● Your instructions
Restate the entries below verbatim.

[Dataset items]

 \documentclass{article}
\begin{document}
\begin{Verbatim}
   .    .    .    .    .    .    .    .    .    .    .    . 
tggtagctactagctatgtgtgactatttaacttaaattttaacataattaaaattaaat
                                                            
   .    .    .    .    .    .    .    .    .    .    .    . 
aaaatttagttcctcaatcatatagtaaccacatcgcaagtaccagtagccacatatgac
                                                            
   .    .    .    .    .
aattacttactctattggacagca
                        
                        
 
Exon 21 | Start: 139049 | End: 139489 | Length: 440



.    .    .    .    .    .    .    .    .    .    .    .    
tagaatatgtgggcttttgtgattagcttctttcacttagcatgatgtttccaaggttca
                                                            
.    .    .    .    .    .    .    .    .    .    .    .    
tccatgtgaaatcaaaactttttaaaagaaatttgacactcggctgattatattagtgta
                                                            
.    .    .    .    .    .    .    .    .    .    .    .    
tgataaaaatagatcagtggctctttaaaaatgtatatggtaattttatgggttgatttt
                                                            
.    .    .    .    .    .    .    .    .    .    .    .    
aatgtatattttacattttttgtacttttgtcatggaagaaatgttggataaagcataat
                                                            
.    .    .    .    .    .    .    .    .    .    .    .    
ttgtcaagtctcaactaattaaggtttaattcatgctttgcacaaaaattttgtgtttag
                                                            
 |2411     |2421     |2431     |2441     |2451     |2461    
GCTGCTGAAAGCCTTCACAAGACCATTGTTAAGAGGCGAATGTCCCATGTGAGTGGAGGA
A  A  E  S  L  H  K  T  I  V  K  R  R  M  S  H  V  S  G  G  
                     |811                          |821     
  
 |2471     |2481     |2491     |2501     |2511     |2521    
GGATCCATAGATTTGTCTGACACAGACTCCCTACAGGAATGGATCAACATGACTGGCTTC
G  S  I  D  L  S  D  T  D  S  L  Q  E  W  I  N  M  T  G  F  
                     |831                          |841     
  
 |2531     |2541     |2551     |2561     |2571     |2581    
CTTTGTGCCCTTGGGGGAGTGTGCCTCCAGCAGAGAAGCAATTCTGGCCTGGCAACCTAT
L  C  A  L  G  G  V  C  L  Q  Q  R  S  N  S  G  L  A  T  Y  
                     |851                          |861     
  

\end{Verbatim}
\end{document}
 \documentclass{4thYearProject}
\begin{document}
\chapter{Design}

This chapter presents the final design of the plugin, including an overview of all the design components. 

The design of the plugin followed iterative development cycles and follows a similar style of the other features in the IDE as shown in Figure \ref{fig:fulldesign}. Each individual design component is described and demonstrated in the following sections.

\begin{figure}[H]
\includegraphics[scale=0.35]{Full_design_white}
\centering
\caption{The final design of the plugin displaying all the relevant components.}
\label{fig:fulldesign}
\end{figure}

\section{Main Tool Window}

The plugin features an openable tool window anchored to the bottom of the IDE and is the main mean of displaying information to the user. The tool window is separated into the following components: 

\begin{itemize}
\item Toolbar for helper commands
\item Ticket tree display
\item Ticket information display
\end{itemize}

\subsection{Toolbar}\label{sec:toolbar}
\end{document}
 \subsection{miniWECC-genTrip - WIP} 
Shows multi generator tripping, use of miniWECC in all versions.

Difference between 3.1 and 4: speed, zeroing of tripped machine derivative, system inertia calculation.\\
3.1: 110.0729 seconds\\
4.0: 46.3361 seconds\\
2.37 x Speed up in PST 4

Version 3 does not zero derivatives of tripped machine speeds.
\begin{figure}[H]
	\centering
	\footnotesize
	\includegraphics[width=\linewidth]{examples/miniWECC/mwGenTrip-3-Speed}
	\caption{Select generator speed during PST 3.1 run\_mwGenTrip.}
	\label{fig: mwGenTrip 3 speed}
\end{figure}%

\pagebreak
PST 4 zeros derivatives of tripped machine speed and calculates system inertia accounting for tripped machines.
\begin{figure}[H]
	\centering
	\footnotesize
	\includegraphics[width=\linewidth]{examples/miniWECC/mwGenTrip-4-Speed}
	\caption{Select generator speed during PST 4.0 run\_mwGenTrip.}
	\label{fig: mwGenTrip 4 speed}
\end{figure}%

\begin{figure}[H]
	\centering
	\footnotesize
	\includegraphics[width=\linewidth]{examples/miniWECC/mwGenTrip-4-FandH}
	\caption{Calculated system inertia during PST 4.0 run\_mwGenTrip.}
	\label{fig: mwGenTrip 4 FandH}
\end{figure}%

● Written solution
 \documentclass{article}
\begin{document}
\begin{Verbatim}
   .    .    .    .    .    .    .    .    .    .    .    . 
tggtagctactagctatgtgtgactatttaacttaaattttaacataattaaaattaaat
                                                            
   .    .    .    .    .    .    .    .    .    .    .    . 
aaaatttagttcctcaatcatatagtaaccacatcgcaagtaccagtagccacatatgac
                                                            
   .    .    .    .    .
aattacttactctattggacagca
                        
                        
 
Exon 21 | Start: 139049 | End: 139489 | Length: 440



.    .    .    .    .    .    .    .    .    .    .    .    
tagaatatgtgggcttttgtgattagcttctttcacttagcatgatgtttccaaggttca
                                                            
.    .    .    .    .    .    .    .    .    .    .    .    
tccatgtgaaatcaaaactttttaaaagaaatttgacactcggctgattatattagtgta
                                                            
.    .    .    .    .    .    .    .    .    .    .    .    
tgataaaaatagatcagtggctctttaaaaatgtatatggtaattttatgggttgatttt
                                                            
.    .    .    .    .    .    .    .    .    .    .    .    
aatgtatattttacattttttgtacttttgtcatggaagaaatgttggataaagcataat
                                                            
.    .    .    .    .    .    .    .    .    .    .    .    
ttgtcaagtctcaactaattaaggtttaattcatgctttgcacaaaaattttgtgtttag
                                                            
 |2411     |2421     |2431     |2441     |2451     |2461    
GCTGCTGAAAGCCTTCACAAGACCATTGTTAAGAGGCGAATGTCCCATGTGAGTGGAGGA
A  A  E  S  L  H  K  T  I  V  K  R  R  M  S  H  V  S  G  G  
                     |811                          |821     
  
 |2471     |2481     |2491     |2501     |2511     |2521    
GGATCCATAGATTTGTCTGACACAGACTCCCTACAGGAATGGATCAACATGACTGGCTTC
G  S  I  D  L  S  D  T  D  S  L  Q  E  W  I  N  M  T  G  F  
                     |831                          |841     
  
 |2531     |2541     |2551     |2561     |2571     |2581    
CTTTGTGCCCTTGGGGGAGTGTGCCTCCAGCAGAGAAGCAATTCTGGCCTGGCAACCTAT
L  C  A  L  G  G  V  C  L  Q  Q  R  S  N  S  G  L  A  T  Y  
                     |851                          |861     
  

\end{Verbatim}
\end{document}
 \documentclass{4thYearProject}
\begin{document}
\chapter{Design}

This chapter presents the final design of the plugin, including an overview of all the design components. 

The design of the plugin followed iterative development cycles and follows a similar style of the other features in the IDE as shown in Figure \ref{fig:fulldesign}. Each individual design component is described and demonstrated in the following sections.

\begin{figure}[H]
\includegraphics[scale=0.35]{Full_design_white}
\centering
\caption{The final design of the plugin displaying all the relevant components.}
\label{fig:fulldesign}
\end{figure}

\section{Main Tool Window}

The plugin features an openable tool window anchored to the bottom of the IDE and is the main mean of displaying information to the user. The tool window is separated into the following components: 

\begin{itemize}
\item Toolbar for helper commands
\item Ticket tree display
\item Ticket information display
\end{itemize}

\subsection{Toolbar}\label{sec:toolbar}
\end{document}
 \subsection{miniWECC-genTrip - WIP} 
Shows multi generator tripping, use of miniWECC in all versions.

Difference between 3.1 and 4: speed, zeroing of tripped machine derivative, system inertia calculation.\\
3.1: 110.0729 seconds\\
4.0: 46.3361 seconds\\
2.37 x Speed up in PST 4

Version 3 does not zero derivatives of tripped machine speeds.
\begin{figure}[H]
	\centering
	\footnotesize
	\includegraphics[width=\linewidth]{examples/miniWECC/mwGenTrip-3-Speed}
	\caption{Select generator speed during PST 3.1 run\_mwGenTrip.}
	\label{fig: mwGenTrip 3 speed}
\end{figure}%

\pagebreak
PST 4 zeros derivatives of tripped machine speed and calculates system inertia accounting for tripped machines.
\begin{figure}[H]
	\centering
	\footnotesize
	\includegraphics[width=\linewidth]{examples/miniWECC/mwGenTrip-4-Speed}
	\caption{Select generator speed during PST 4.0 run\_mwGenTrip.}
	\label{fig: mwGenTrip 4 speed}
\end{figure}%

\begin{figure}[H]
	\centering
	\footnotesize
	\includegraphics[width=\linewidth]{examples/miniWECC/mwGenTrip-4-FandH}
	\caption{Calculated system inertia during PST 4.0 run\_mwGenTrip.}
	\label{fig: mwGenTrip 4 FandH}
\end{figure}%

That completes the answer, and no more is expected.